自民党創薬力PT・橋本座長 製薬産業を「経済成長の牽引役に」 成長戦略を見据え国内市場の成長がカギ
公開日時 2026/04/27 04:53

自民党社会保障制度調査会「創薬力の強化育成等に関するプロジェクトチーム(PT)」の橋本岳座長は本誌インタビューに応じ、高市政権が成長戦略の一つに位置づける創薬・先端医療について、「日本が経済成長していくためのけん引役として製薬産業を打ち出していかなくてはいけない」と訴えた。その上で、成長戦略をめぐる官民投資ロードマップの策定では、「日本国内の医薬品市場の成長にしっかり目を向ける必要がある」と強調。政府・与党として国内市場の魅力向上に必要な施策の実行や制度の見直しなどに取り組み、国内外からの投資を呼び込むような循環型の創薬エコシステムの構築がカギになるとの認識を示した。
◎「相対的に弱まっている」国内市場への危機感 “調整弁”の薬価制度を問題視
橋本座長は、高市政権が掲げる成長戦略17分野の一つに位置づけられたことに対し、「感慨深いものがある」とした上で、近く策定される官民投資ロードマップについて、「内容次第では今まで積み上げてきたものが生かされるか否かの瀬戸際でもある」と注視する考えを示した。
その背景について橋本座長は、「国民皆保険や医療アクセスの良さという利点があるにも関わらず、国内市場の魅力が相対的に弱まってきている」との危機感を滲ませる。特に薬価制度に対しては、毎年改定や特許期間中の引き下げなどが行われ、「社会保障関連予算の“調整弁”になってしまっている」と指摘。製薬業界団体からのヒアリング内容や提出資料を参考に、「薬剤費は社会保障費全体の1割程度にも関わらず、予算削減の7割は薬価引き下げに頼っている。薬価引き下げで予算の辻褄を合わせている状況だ」と問題視した。
◎「創薬や生産・製造などで中国・韓国にも遅れをとりつつある」
こうした制度上の課題が国内市場の低成長率につながる一つの要因となり、「創薬や生産・製造などで中国・韓国にも遅れをとりつつある」と橋本座長は強調する。加えて拍車をかけるのが、米トランプ大統領の最恵国待遇(MFN)価格政策だ。日本の薬価が参照され、米国での価格引き下げが懸念されれば、民間企業の経営判断として日本での新薬上市を見送るリスクが高まると危機感を募らせる。橋本座長は、「お互いにリファレンスしあえるような薬価にしなくてはならない。これからはグローバルな目線で薬価を考えていく時代になるはずだ」との認識を示した。
◎日本市場の魅力向上で「人や技術が集まる好循環」に期待 国内成長率に目を向けよ
山積する課題の一方で、成長戦略での製薬産業の位置付け次第では、その転換点になるとの期待がある。「民間の投資を呼び込み、日本自体が“稼げる市場”と認知されれば、人材やAIなどの技術も集まってくる好循環につながっていく」-。橋本座長はこう指摘する。国内大手製薬企業の多くが欧米・アジア圏を含む国際市場にビジネス戦略を拡大する中で、「グローバルに打って出ていくためにも、国内市場の魅力を向上させ、人や技術が集まってくる環境にしていくこと重要だ。だからこそ日本国内の医薬品市場の成長率にも目を向けなくてはいけない」と強調した。

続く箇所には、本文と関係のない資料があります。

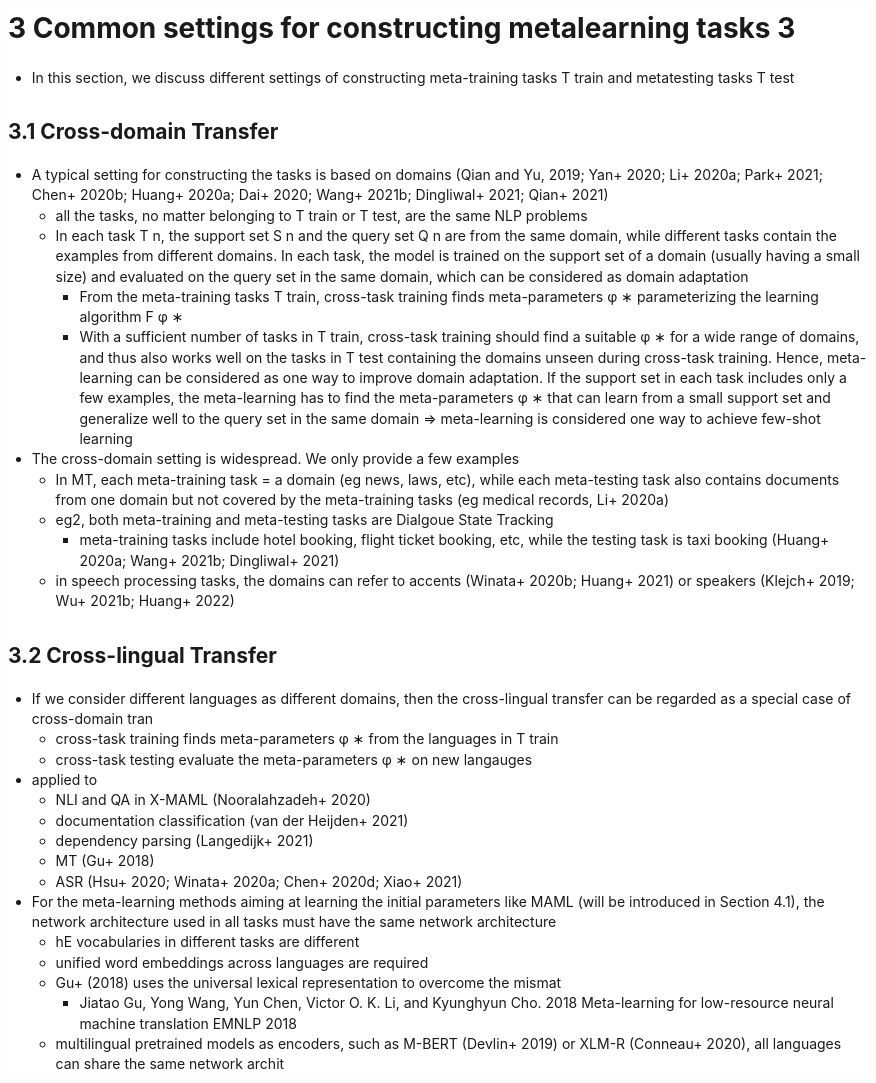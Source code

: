 # 3 Common settings for constructing metalearning tasks 3

* In this section, we discuss different settings of
  constructing meta-training tasks T train and metatesting tasks T test

## 3.1 Cross-domain Transfer

* A typical setting for constructing the tasks is based on domains
  (Qian and Yu, 2019; Yan+ 2020; Li+ 2020a; Park+ 2021; Chen+ 2020b;
  Huang+ 2020a; Dai+ 2020; Wang+ 2021b; Dingliwal+ 2021; Qian+ 2021)
  * all the tasks, no matter belonging to T train or T test, are the same NLP
    problems
  * In each task T n, the support set S n and the query set Q n are from the
    same domain, while different tasks contain the examples from different
    domains. In each task, the model is trained on the support set of a domain
    (usually having a small size) and evaluated on the query set in the same
    domain, which can be considered as domain adaptation
    * From the meta-training tasks T train, cross-task training finds
      meta-parameters φ ∗ parameterizing the learning algorithm F φ ∗
    * With a sufficient number of tasks in T train, cross-task training should
      find a suitable φ ∗ for a wide range of domains, and thus also works well
      on the tasks in T test containing the domains unseen during cross-task
      training.  Hence, meta-learning can be considered as one way to improve
      domain adaptation. If the support set in each task includes only a few
      examples, the meta-learning has to find the meta-parameters φ ∗ that can
      learn from a small support set and generalize well to the query set in
      the same domain
      => meta-learning is considered one way to achieve few-shot learning
* The cross-domain setting is widespread. We only provide a few examples
  * In MT, each meta-training task = a domain (eg news, laws, etc), while
    each meta-testing task also contains documents from one domain
    but not covered by the meta-training tasks (eg medical records, Li+ 2020a)
  * eg2, both meta-training and meta-testing tasks are Dialgoue State Tracking
    * meta-training tasks include hotel booking, flight ticket booking, etc,
      while the testing task is taxi booking
      (Huang+ 2020a; Wang+ 2021b; Dingliwal+ 2021)
  * in speech processing tasks, the domains can refer to
    accents (Winata+ 2020b; Huang+ 2021) or
    speakers (Klejch+ 2019; Wu+ 2021b; Huang+ 2022)

## 3.2 Cross-lingual Transfer

* If we consider different languages as different domains, then the
  cross-lingual transfer can be regarded as a special case of cross-domain tran
  * cross-task training finds meta-parameters φ ∗ from the languages in T train
  * cross-task testing evaluate the meta-parameters φ ∗ on new langauges
* applied to
  * NLI and QA in X-MAML (Nooralahzadeh+ 2020)
  * documentation classification (van der Heijden+ 2021)
  * dependency parsing (Langedijk+ 2021)
  * MT (Gu+ 2018)
  * ASR (Hsu+ 2020; Winata+ 2020a; Chen+ 2020d; Xiao+ 2021)
* For the meta-learning methods aiming at learning the initial parameters like
  MAML (will be introduced in Section 4.1), the network architecture used in
  all tasks must have the same network architecture
  * hE vocabularies in different tasks are different
  * unified word embeddings across languages are required
  * Gu+ (2018) uses the universal lexical representation to overcome the mismat
    * Jiatao Gu, Yong Wang, Yun Chen, Victor O. K. Li, and Kyunghyun Cho. 2018
      Meta-learning for low-resource neural machine translation EMNLP 2018
  * multilingual pretrained models as encoders, such as M-BERT (Devlin+ 2019)
    or XLM-R (Conneau+ 2020), all languages can share the same network archit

◎創薬力強化PT決議 特許中の薬価維持など「他国に劣後しないよう魅力向上」
創薬力強化PTは4月20日、成長戦略に向けた決議を取りまとめた。特に国内市場の魅力向上については提言の冒頭に掲げ、「創薬力の向上のためには、創薬エコシステムによる好循環が必要」と強調。その起点として、「新規モダリティを含む革新的・画期的な医薬品を高く評価するとともに、費用対効果評価制度等の見直しを含め特許期間中の薬価を維持するなど、国内外の投資を呼び込む観点から、他国に劣後しないよう国内特許品市場の魅力を高めること」と盛り込んだ。
さらに、国内市場が「グローバル特許品市場と同程度に成長できるよう、官民協議会等での議論をより実行性を高める」よう要望。「地域未来戦略におけるクラスターの整備推進等も活用し、官民が協力して必要な取組等を進めること」などと求めた。